# [AIM OF THE EXERCISE]
With the line containing "El fichero json" as the final line, restate exactly every line of the data below from the first one onward, and copy no pictures.

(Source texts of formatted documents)
------------------------------------------------------------------------
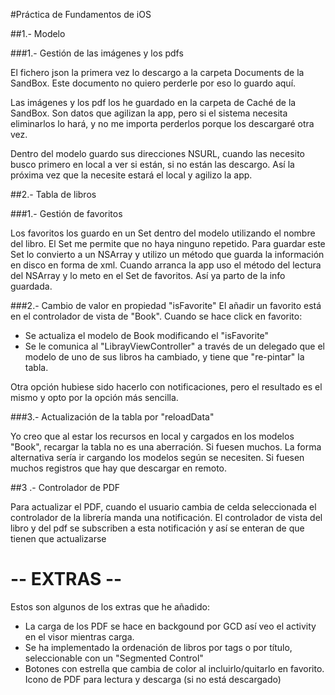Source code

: #Práctica de Fundamentos de iOS

##1.- Modelo

###1.- Gestión de las imágenes y los pdfs

El fichero json la primera vez lo descargo a la carpeta Documents de la SandBox. Este documento no quiero perderle por eso lo guardo aquí.

Las imágenes y los pdf los he guardado en la carpeta de Caché de la SandBox. Son datos que agilizan la app, pero si el sistema necesita eliminarlos lo hará, y no me importa perderlos porque los descargaré otra vez. 

Dentro del modelo guardo sus direcciones NSURL, cuando las necesito busco primero en local a ver si están, si no están las descargo. Así la próxima vez que la necesite estará el local y agilizo la app.

##2.- Tabla de libros

###1.- Gestión de favoritos

Los favoritos los guardo en un Set<String> dentro del modelo utilizando el nombre del libro. El Set me permite que no haya ninguno repetido. Para guardar este Set<String> lo convierto a un NSArray y utilizo un método que guarda la información en disco en forma de xml.
Cuando arranca la app uso el método del lectura del NSArray y lo meto en el Set de favoritos. Así ya parto de la info guardada.

###2.- Cambio de valor en propiedad "isFavorite"
El añadir un favorito está en el controlador de vista de "Book". Cuando se hace click en favorito:

- Se actualiza el modelo de Book modificando el "isFavorite"
- Se le comunica al "LibrayViewController" a través de un delegado que el modelo de uno de sus libros ha cambiado, y tiene que "re-pintar" la tabla.

Otra opción hubiese sido hacerlo con notificaciones, pero el resultado es el mismo y opto por la opción más sencilla.

###3.- Actualización de la tabla por "reloadData"

Yo creo que al estar los recursos en local y cargados en los modelos "Book", recargar la tabla no es una aberración. Si fuesen muchos.
La forma alternativa sería ir cargando los modelos según se necesiten. Si fuesen muchos registros que hay que descargar en remoto.

##3 .- Controlador de PDF

Para actualizar el PDF, cuando el usuario cambia de celda seleccionada el controlador de la librería manda una notificación. El controlador de vista del libro y del pdf se subscriben a esta notificación y así se enteran de que tienen que actualizarse

# -- EXTRAS --

Estos son algunos de los extras que he añadido:

* La carga de los PDF se hace en backgound por GCD así veo el activity en el visor mientras carga.
* Se ha implementado la ordenación de libros por tags o por título, seleccionable con un "Segmented Control"
* Botones con estrella que cambia de color al incluirlo/quitarlo en favorito. Icono de PDF para lectura y descarga (si no está descargado)

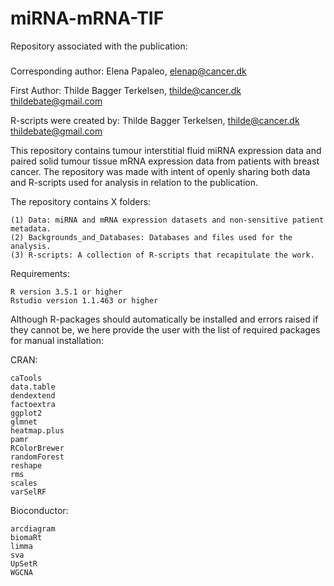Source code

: # miRNA-mRNA-TIF

Repository associated with the publication:

###

Corresponding author: Elena Papaleo, elenap@cancer.dk

First Author: Thilde Bagger Terkelsen, thilde@cancer.dk thildebate@gmail.com

R-scripts were created by: Thilde Bagger Terkelsen, thilde@cancer.dk thildebate@gmail.com

This repository contains tumour interstitial fluid miRNA expression data and paired solid tumour tissue mRNA expression data from patients with breast cancer. The repository was made with intent of openly sharing both data and R-scripts used for analysis in relation to the publication.

The repository contains X folders:

    (1) Data: miRNA and mRNA expression datasets and non-sensitive patient metadata. 
    (2) Backgrounds_and_Databases: Databases and files used for the analysis. 
    (3) R-scripts: A collection of R-scripts that recapitulate the work.
                                

Requirements:

    R version 3.5.1 or higher
    Rstudio version 1.1.463 or higher        

Although R-packages should automatically be installed and errors raised if they cannot be, we here provide the user with the list of required packages for manual installation:

CRAN:

    caTools
    data.table
    dendextend
    factoextra
    ggplot2
    glmnet
    heatmap.plus
    pamr
    RColorBrewer
    randomForest
    reshape
    rms
    scales
    varSelRF
   
   
   
Bioconductor:   
    
    arcdiagram
    biomaRt
    limma
    sva
    UpSetR
    WGCNA



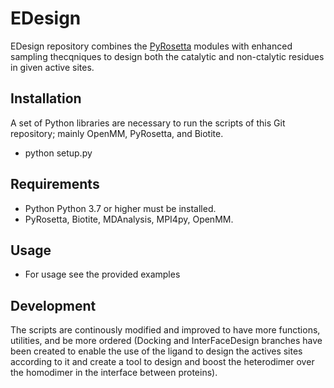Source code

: # EDesign

EDesign repository combines the [PyRosetta](http://www.pyrosetta.org/) modules with enhanced sampling thecqniques to design both the catalytic and non-ctalytic residues in  given active sites.

## Installation

A set of Python libraries are necessary to run the scripts of this Git repository; mainly OpenMM, PyRosetta, and Biotite.
* python setup.py 

## Requirements

* Python Python 3.7 or higher must be installed.
* PyRosetta, Biotite, MDAnalysis, MPI4py, OpenMM.

## Usage

* For usage see the provided examples

## Development

The scripts are continously modified and improved to have more functions, utilities, and be more ordered (Docking and InterFaceDesign branches have been created to enable the use of the ligand to design the actives sites according to it and create a tool to design and boost the heterodimer over the homodimer in the interface between proteins).


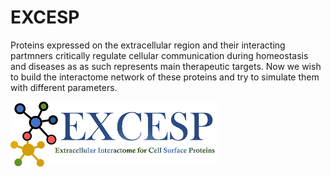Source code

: # EXCESP
Proteins expressed on the extracellular region and their interacting partmners critically regulate cellular communication during homeostasis and diseases as as such represents main therapeutic targets. Now we wish to build the interactome network  of these proteins and try to simulate them with different parameters.

![EXCESP](/data/Slide2.jpg)
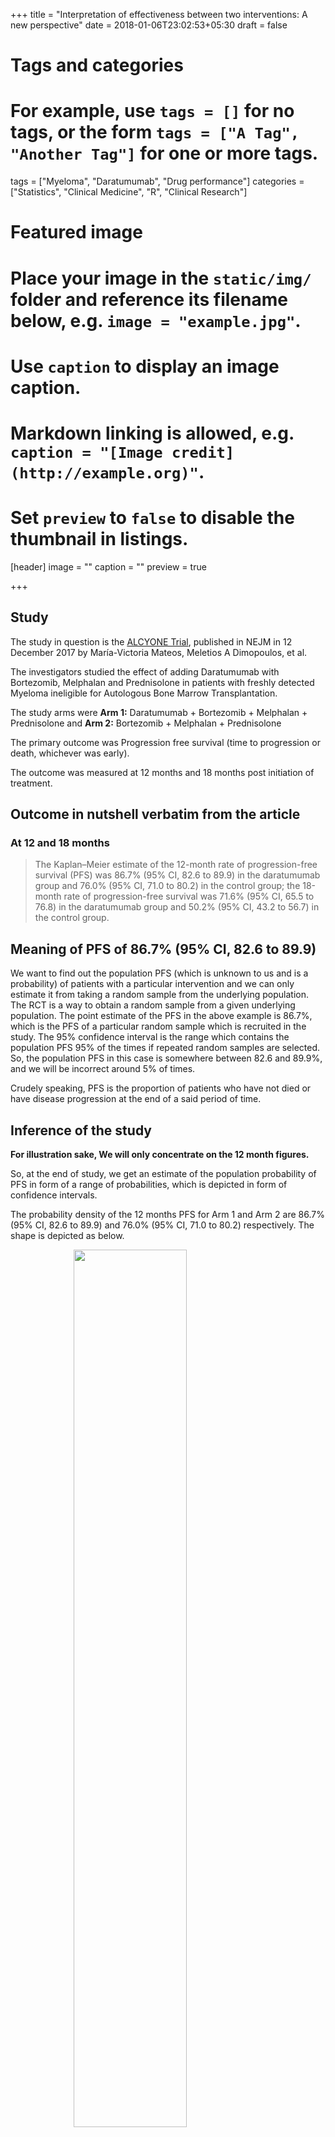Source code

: +++
title = "Interpretation of effectiveness between two interventions: A new perspective"
date = 2018-01-06T23:02:53+05:30
draft = false

# Tags and categories
# For example, use `tags = []` for no tags, or the form `tags = ["A Tag", "Another Tag"]` for one or more tags.
tags = ["Myeloma", "Daratumumab", "Drug performance"]
categories = ["Statistics", "Clinical Medicine", "R", "Clinical Research"]

# Featured image
# Place your image in the `static/img/` folder and reference its filename below, e.g. `image = "example.jpg"`.
# Use `caption` to display an image caption.
#   Markdown linking is allowed, e.g. `caption = "[Image credit](http://example.org)"`.
# Set `preview` to `false` to disable the thumbnail in listings.
[header]
image = ""
caption = ""
preview = true

+++

## Study

The study in question is the [ALCYONE Trial](http://www.nejm.org/doi/full/10.1056/NEJMoa1714678), 
published in NEJM in 12 December 2017 by María-Victoria Mateos, 
Meletios A Dimopoulos, et al.

The investigators studied the effect of adding Daratumumab with 
Bortezomib, Melphalan and Prednisolone in patients with 
freshly detected Myeloma ineligible for Autologous Bone Marrow Transplantation.

The study arms were **Arm 1:** Daratumumab + Bortezomib + 
Melphalan + Prednisolone and **Arm 2:** Bortezomib + Melphalan + Prednisolone

The primary outcome was Progression free survival 
(time to progression or death, whichever was early).

The outcome was measured at 12 months and 18 months post 
initiation of treatment.

## Outcome in nutshell verbatim from the article

### At 12 and 18 months

> The Kaplan–Meier estimate of the 12-month rate of 
progression-free survival (PFS) was 86.7% (95% CI, 82.6 to 89.9) 
in the daratumumab group and 76.0% (95% CI, 71.0 to 80.2) in 
the control group; the 18-month rate of progression-free survival
was 71.6% (95% CI, 65.5 to 76.8) in the daratumumab group and
50.2% (95% CI, 43.2 to 56.7) in the control group.

## Meaning of PFS of 86.7% (95% CI, 82.6 to 89.9)

We want to find out the population PFS (which is unknown to us and is a probability) 
of patients with a particular intervention and we can only estimate it from 
taking a random sample from the underlying population. The RCT 
is a way to obtain a random sample from a given underlying 
population. The point estimate of the PFS in the above example 
is 86.7%, which is the PFS of a particular random sample 
which is recruited in the study. The 95% confidence interval 
is the range which contains the population PFS 95% of the times 
if repeated random samples are selected. So, the population 
PFS in this case is somewhere between 82.6 and 89.9%, and we will 
be incorrect around 5% of times.

Crudely speaking, PFS is the proportion of patients who have not died or 
have disease progression at the end of a said period of time.

## Inference of the study

**For illustration sake, We will only concentrate on the 12 month figures.**

So, at the end of study, we get an estimate of the population probability 
of PFS in form of a range of probabilities, which is depicted 
in form of confidence intervals.

The probability density of the 12 months PFS for Arm 1 and Arm 2 
are 86.7% (95% CI, 82.6 to 89.9) and 76.0% (95% CI, 71.0 to 80.2)
respectively. The shape is depicted as below.

<img src="/img/drug_prob_dist-1.png" width="60%" style="display: block; margin: auto;" />

There is clearcut evidence that except for a small area, Arm 1 results 
in better PFS than Arm 2. Small overlapping area is not evident in the 
confidence intervals.

It is evident that there is significant uncertainity in the population PFSs and 
it is also possible that Arm 2 may be having better PFS than Arm 1, although 
the probability for the same is very small.

## What are we interested in?

As clinicians, we are interested in knowing the **proportion 
of times Arm 1 does better than Arm 2, when we treat one 
patient with Arm 1 and another patient with Arm 2.**

## Simulation study

We will design a simulation study in which we will carry out the 
following steps.

1.  We will assign a population PFS estimated from the 
distribution of the sample PFS for both the treatment arms.

1.  For each treatment arm, given the population PFS probability as 
obtained from step 1, we will calculate whether event has occurred 
for each of the arms and note the status down.

1.  We will repeat steps 1 and 2 1000 times and get the 
proportion of times patients with Arm 1 do not achieve the 
event and Arm 2 achieve them.

1.   We will repeat the above steps to get an idea about 
the confidence width of the proportion.

### Results from the simulation study

scenario  |                   mean |       sd |   minimum |  maximum |
------------------------|-------|-------|--------|-------|
Arm1 event- Arm2 event- |   0.6577 |   0.0152 |    0.609  |   0.696 |
Arm1 event- Arm2 event+ |   0.2086 |   0.0130 |    0.165  |   0.249 |
Arm1 event+ Arm2 event- |   0.1019 |   0.0096 |    0.077  |   0.131 |
Arm1 event+ Arm2 event+ |   0.0318 |   0.0060 |    0.012  |   0.050 |

### Graphical representation of the results

<img src="/img/drug_prop_dist-1.png" width="60%" style="display: block; margin: auto;" />

### Interpretation of the results

So, we can seen that pairwise Arm 1 is better Arm 2 in only 
around 20% of times and in rest of the times, Arm 1 and Arm 2 
are equivalent or Arm 1 is worse than Arm 2.

At 12 months, the performance of Arm 1 is not that spectacular 
as it looks.

The above post has been written to illustrate another way to 
interpret results of drug effective trials.

Comments are welcome.

### Comments in Twitter

**Comment by [Frank E Harrell](http://www.fharrell.com/)**

{{< tweet 951430606579171329 >}}

## Code for the above simulation 

{{< gist sumprain f9cc66c10b927b2a7674a794ff9b8f33 >}}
------------------------------------------------------------------------
# [REPLY TO THE TASK]
Source code

: #Práctica de Fundamentos de iOS

##1.- Modelo

###1.- Gestión de las imágenes y los pdfs

El fichero json la primera vez lo descargo a la carpeta Documents de la SandBox. Este documento no quiero perderle por eso lo guardo aquí.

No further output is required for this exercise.